#### [What you will do]
Note each line of the entries that includes "documentclass". Then copy those lines.

#### [Data for this exercise]

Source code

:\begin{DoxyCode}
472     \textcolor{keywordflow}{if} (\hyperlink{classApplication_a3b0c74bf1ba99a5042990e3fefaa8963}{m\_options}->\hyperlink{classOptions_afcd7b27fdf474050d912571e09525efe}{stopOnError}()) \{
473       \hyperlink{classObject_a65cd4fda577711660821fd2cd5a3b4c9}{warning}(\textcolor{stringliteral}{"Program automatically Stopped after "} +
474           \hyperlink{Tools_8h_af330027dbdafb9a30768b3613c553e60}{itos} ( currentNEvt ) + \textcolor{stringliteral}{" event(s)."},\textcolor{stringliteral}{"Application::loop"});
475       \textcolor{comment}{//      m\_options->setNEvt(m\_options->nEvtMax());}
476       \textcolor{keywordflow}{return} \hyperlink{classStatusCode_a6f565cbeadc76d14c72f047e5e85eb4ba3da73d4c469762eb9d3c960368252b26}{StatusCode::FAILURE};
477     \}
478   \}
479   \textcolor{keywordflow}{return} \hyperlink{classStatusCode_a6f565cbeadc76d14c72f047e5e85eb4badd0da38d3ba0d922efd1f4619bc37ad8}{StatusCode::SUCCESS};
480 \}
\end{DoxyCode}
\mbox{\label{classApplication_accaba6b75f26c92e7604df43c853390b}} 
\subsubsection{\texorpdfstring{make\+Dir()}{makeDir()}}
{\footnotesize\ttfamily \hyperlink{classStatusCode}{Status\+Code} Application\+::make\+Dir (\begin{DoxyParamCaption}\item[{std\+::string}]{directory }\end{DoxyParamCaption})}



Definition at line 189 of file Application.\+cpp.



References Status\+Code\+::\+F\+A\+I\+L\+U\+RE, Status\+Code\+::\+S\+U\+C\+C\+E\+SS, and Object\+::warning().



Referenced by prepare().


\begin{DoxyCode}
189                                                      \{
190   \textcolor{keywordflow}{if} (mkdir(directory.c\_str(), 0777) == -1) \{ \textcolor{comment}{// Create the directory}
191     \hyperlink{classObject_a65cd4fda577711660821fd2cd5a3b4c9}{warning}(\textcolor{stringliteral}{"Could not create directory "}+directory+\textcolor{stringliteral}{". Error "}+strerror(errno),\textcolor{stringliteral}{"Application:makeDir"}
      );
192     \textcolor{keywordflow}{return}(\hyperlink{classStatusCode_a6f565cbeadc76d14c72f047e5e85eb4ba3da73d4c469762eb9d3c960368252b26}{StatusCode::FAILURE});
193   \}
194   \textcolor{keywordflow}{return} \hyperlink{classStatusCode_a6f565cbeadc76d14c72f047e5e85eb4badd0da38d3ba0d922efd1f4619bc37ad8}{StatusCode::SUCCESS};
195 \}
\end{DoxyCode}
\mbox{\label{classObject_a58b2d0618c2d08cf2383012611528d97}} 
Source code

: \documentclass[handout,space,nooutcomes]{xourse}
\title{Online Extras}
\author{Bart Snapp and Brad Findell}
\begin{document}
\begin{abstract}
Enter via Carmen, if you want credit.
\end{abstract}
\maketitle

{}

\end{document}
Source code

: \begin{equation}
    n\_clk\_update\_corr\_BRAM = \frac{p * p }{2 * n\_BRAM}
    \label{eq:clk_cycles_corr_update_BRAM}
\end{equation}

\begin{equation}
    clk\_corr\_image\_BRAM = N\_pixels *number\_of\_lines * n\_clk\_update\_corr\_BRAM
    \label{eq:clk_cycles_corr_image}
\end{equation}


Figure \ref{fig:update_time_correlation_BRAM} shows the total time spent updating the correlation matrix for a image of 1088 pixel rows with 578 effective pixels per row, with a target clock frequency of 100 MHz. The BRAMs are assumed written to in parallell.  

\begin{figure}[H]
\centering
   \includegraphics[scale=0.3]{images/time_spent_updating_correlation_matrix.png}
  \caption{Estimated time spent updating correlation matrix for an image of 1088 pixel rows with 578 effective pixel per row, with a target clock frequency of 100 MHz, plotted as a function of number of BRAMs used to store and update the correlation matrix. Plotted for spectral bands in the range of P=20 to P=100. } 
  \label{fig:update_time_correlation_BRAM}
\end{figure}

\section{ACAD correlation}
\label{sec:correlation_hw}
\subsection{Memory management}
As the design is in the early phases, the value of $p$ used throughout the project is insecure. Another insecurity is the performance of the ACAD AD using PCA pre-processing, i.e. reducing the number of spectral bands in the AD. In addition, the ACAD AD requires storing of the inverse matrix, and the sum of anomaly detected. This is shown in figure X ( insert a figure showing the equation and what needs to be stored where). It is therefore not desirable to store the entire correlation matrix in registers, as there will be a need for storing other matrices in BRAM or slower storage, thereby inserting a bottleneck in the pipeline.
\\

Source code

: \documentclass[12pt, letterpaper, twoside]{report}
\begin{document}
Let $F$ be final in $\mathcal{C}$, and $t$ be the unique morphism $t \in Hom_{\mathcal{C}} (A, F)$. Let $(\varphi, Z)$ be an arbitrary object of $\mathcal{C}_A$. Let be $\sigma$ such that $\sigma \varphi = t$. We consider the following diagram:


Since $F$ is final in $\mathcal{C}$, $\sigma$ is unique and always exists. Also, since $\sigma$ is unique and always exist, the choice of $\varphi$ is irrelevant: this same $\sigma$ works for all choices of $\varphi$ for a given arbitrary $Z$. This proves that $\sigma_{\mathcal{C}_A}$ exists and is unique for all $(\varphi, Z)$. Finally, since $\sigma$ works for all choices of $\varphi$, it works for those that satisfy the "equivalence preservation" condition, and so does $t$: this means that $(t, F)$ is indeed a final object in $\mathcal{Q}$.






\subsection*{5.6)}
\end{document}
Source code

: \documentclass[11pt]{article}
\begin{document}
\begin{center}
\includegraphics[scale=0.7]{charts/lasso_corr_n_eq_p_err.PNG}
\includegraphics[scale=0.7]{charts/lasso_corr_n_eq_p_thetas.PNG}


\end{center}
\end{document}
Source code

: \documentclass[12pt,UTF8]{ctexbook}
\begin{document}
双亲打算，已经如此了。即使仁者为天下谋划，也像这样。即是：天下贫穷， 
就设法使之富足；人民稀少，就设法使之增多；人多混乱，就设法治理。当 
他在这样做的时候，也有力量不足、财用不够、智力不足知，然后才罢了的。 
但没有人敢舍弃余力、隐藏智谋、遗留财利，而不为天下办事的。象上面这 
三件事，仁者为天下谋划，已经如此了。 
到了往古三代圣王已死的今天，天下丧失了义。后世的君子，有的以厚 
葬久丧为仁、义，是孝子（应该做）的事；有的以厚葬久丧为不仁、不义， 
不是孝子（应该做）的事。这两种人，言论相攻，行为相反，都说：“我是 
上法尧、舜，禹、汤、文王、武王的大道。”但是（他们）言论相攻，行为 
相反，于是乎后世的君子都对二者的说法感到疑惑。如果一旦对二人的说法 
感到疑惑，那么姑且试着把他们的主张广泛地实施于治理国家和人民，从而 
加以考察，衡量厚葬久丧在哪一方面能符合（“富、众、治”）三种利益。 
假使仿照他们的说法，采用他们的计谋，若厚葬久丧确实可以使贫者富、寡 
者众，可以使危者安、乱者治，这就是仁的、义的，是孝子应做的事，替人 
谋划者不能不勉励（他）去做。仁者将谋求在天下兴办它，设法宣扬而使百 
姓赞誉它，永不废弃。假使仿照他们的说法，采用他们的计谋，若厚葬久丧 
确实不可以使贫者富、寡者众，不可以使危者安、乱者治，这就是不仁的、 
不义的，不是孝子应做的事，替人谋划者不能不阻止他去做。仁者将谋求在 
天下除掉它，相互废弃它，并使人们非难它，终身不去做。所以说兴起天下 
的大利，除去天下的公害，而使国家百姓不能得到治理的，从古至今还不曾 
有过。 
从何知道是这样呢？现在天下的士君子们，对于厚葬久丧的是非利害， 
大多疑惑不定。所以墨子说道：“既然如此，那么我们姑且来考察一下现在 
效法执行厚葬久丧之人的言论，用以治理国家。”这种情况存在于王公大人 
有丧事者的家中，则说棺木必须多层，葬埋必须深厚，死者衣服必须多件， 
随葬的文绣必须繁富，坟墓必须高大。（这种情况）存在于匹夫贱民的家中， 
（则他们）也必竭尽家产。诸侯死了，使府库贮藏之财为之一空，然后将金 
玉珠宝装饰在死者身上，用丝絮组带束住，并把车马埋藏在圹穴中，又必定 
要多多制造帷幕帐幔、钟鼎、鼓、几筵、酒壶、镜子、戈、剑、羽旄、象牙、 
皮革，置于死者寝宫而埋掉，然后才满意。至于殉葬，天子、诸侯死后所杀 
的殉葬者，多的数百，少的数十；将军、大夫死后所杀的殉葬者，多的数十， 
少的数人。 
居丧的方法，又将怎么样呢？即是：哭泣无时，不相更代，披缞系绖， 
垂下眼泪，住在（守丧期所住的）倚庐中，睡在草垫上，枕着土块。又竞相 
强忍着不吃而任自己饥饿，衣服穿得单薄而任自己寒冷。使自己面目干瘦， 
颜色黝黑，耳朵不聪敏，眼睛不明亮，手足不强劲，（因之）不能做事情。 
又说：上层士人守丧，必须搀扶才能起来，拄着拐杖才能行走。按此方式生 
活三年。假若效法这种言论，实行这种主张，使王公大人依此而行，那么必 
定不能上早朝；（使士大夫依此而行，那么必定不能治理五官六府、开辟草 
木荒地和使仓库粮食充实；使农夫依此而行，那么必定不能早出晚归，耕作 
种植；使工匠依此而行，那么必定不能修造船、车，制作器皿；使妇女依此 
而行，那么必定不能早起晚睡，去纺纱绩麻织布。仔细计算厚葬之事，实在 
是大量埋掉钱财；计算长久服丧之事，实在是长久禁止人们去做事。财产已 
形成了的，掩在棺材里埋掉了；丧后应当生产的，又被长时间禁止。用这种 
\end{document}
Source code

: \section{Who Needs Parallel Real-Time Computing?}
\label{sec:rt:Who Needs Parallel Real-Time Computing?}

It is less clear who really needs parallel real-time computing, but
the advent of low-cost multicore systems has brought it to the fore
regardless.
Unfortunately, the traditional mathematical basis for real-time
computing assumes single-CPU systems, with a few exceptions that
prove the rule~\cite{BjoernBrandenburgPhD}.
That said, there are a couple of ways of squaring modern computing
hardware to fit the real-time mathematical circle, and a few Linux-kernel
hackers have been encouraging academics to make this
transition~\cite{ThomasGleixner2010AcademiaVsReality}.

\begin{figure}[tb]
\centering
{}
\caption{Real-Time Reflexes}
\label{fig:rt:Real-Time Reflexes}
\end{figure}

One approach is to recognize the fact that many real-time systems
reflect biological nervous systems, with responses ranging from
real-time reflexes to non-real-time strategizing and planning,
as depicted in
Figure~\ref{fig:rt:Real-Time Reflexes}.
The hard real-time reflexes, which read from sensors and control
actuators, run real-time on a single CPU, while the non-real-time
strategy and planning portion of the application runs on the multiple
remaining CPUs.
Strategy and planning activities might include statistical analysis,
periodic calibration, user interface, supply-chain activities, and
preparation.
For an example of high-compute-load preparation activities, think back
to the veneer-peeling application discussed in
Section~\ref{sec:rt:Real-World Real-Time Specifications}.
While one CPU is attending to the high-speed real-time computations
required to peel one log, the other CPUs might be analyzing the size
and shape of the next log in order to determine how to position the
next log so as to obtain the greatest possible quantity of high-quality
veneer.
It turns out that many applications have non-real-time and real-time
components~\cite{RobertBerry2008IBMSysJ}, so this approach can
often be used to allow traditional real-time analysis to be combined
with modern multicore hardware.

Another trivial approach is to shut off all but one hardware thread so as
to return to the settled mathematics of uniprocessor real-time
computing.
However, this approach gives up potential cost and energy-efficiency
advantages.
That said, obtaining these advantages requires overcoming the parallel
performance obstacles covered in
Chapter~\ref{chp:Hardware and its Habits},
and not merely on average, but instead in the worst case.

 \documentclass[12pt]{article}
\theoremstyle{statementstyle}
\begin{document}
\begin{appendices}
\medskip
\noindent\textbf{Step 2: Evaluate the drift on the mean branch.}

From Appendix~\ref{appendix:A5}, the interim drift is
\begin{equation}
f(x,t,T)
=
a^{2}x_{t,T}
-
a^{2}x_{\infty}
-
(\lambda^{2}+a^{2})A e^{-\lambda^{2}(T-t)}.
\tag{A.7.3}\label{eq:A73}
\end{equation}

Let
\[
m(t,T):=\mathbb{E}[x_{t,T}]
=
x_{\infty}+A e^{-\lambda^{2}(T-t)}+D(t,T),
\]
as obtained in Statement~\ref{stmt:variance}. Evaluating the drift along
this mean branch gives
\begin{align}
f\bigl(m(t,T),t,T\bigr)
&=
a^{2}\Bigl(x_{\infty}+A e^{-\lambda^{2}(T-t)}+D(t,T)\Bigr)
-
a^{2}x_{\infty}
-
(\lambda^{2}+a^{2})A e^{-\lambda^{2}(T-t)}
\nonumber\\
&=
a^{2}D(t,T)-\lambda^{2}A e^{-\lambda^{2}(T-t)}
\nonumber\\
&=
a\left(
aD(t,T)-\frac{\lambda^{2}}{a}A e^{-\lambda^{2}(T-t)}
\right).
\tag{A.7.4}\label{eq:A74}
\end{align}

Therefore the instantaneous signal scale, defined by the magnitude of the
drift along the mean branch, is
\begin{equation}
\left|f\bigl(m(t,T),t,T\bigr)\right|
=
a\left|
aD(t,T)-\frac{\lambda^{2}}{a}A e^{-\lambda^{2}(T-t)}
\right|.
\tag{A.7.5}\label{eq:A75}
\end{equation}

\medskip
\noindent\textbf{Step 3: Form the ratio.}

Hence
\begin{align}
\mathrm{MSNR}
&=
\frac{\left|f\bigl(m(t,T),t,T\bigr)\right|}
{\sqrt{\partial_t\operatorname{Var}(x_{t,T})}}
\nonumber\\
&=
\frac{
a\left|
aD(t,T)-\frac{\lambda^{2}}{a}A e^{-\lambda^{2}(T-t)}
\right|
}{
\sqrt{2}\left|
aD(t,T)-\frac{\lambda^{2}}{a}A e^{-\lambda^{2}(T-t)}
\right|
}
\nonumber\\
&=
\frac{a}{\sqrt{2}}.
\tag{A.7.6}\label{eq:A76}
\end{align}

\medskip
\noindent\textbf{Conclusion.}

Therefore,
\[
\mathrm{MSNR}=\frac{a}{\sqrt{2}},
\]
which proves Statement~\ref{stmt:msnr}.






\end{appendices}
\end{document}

#### [Solution for this task]
: \documentclass[handout,space,nooutcomes]{xourse}
: \documentclass[12pt, letterpaper, twoside]{report}
: \documentclass[11pt]{article}
: \documentclass[12pt,UTF8]{ctexbook}
 \documentclass[12pt]{article}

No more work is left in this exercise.